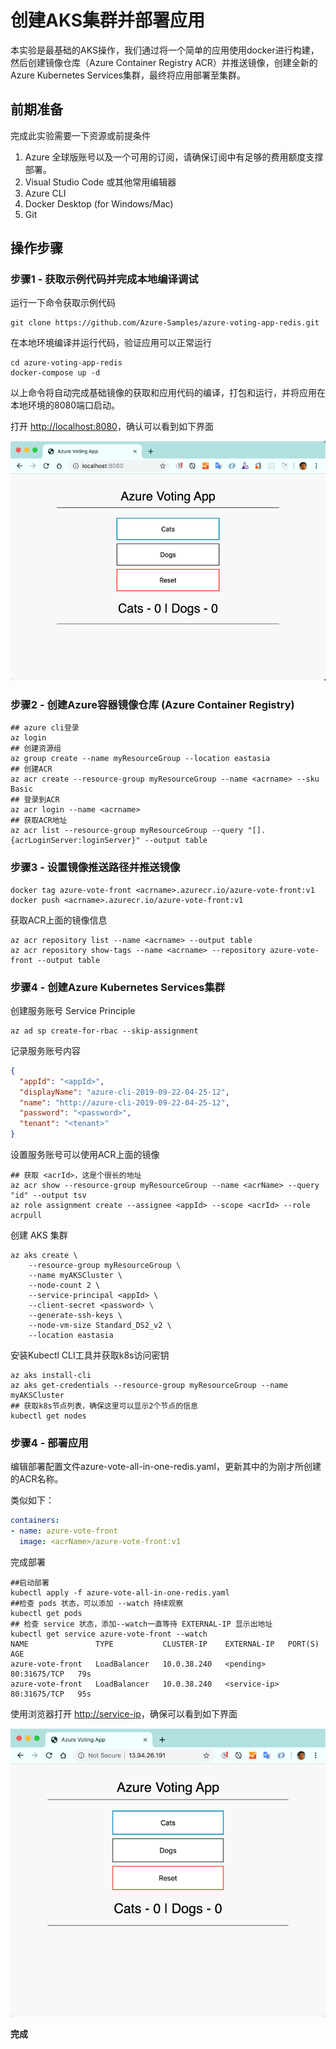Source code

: # 创建AKS集群并部署应用

本实验是最基础的AKS操作，我们通过将一个简单的应用使用docker进行构建，然后创建镜像仓库（Azure Container Registry ACR）并推送镜像，创建全新的Azure Kubernetes Services集群，最终将应用部署至集群。

## 前期准备

完成此实验需要一下资源或前提条件

1. Azure 全球版账号以及一个可用的订阅，请确保订阅中有足够的费用额度支撑部署。
2. Visual Studio Code 或其他常用编辑器
3. Azure CLI
4. Docker Desktop (for Windows/Mac)
5. Git

## 操作步骤

### 步骤1 - 获取示例代码并完成本地编译调试

运行一下命令获取示例代码

```shell
git clone https://github.com/Azure-Samples/azure-voting-app-redis.git
```

在本地环境编译并运行代码，验证应用可以正常运行

```sehll
cd azure-voting-app-redis
docker-compose up -d
```

以上命令将自动完成基础镜像的获取和应用代码的编译，打包和运行，并将应用在本地环境的8080端口启动。

打开 <http://localhost:8080>，确认可以看到如下界面

![Azure Voting App](./images/2019-09-22_16-04-09.png)

### 步骤2 - 创建Azure容器镜像仓库 (Azure Container Registry)

```shell
## azure cli登录
az login
## 创建资源组
az group create --name myResourceGroup --location eastasia
## 创建ACR
az acr create --resource-group myResourceGroup --name <acrname> --sku Basic
## 登录到ACR
az acr login --name <acrname>
## 获取ACR地址
az acr list --resource-group myResourceGroup --query "[].{acrLoginServer:loginServer}" --output table
```

### 步骤3 - 设置镜像推送路径并推送镜像

```shell
docker tag azure-vote-front <acrname>.azurecr.io/azure-vote-front:v1
docker push <acrname>.azurecr.io/azure-vote-front:v1
```

获取ACR上面的镜像信息

```shell
az acr repository list --name <acrname> --output table
az acr repository show-tags --name <acrname> --repository azure-vote-front --output table
```

### 步骤4 - 创建Azure Kubernetes Services集群

创建服务账号 Service Principle

```shell
az ad sp create-for-rbac --skip-assignment
```

记录服务账号内容

```json
{
  "appId": "<appId>",
  "displayName": "azure-cli-2019-09-22-04-25-12",
  "name": "http://azure-cli-2019-09-22-04-25-12",
  "password": "<password>",
  "tenant": "<tenant>"
}
```

设置服务账号可以使用ACR上面的镜像

```shell
## 获取 <acrId>，这是个很长的地址
az acr show --resource-group myResourceGroup --name <acrName> --query "id" --output tsv
az role assignment create --assignee <appId> --scope <acrId> --role acrpull
```

创建 AKS 集群

```shell
az aks create \
    --resource-group myResourceGroup \
    --name myAKSCluster \
    --node-count 2 \
    --service-principal <appId> \
    --client-secret <password> \
    --generate-ssh-keys \
    --node-vm-size Standard_DS2_v2 \
    --location eastasia
```

安装Kubectl CLI工具并获取k8s访问密钥

```shell
az aks install-cli
az aks get-credentials --resource-group myResourceGroup --name myAKSCluster
## 获取k8s节点列表，确保这里可以显示2个节点的信息
kubectl get nodes
```

### 步骤4 - 部署应用

编辑部署配置文件azure-vote-all-in-one-redis.yaml，更新其中的<acrname>为刚才所创建的ACR名称。

类似如下：

```yaml
containers:
- name: azure-vote-front
  image: <acrName>/azure-vote-front:v1
```

完成部署

```shell
##启动部署
kubectl apply -f azure-vote-all-in-one-redis.yaml
##检查 pods 状态，可以添加 --watch 持续观察
kubectl get pods
## 检查 service 状态，添加--watch一直等待 EXTERNAL-IP 显示出地址
kubectl get service azure-vote-front --watch
NAME               TYPE           CLUSTER-IP    EXTERNAL-IP   PORT(S)        AGE
azure-vote-front   LoadBalancer   10.0.38.240   <pending>     80:31675/TCP   79s
azure-vote-front   LoadBalancer   10.0.38.240   <service-ip>   80:31675/TCP   95s
```

使用浏览器打开 <http://service-ip>，确保可以看到如下界面

![Azure Voting App on AKS](./images/2019-09-22_16-20-43.png)

**完成**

# # # # # # #

- _ASSIGNED TASK_: Go through the records and count the lines that include "redis", then give only that number.

- _RESPONSE AREA_: 4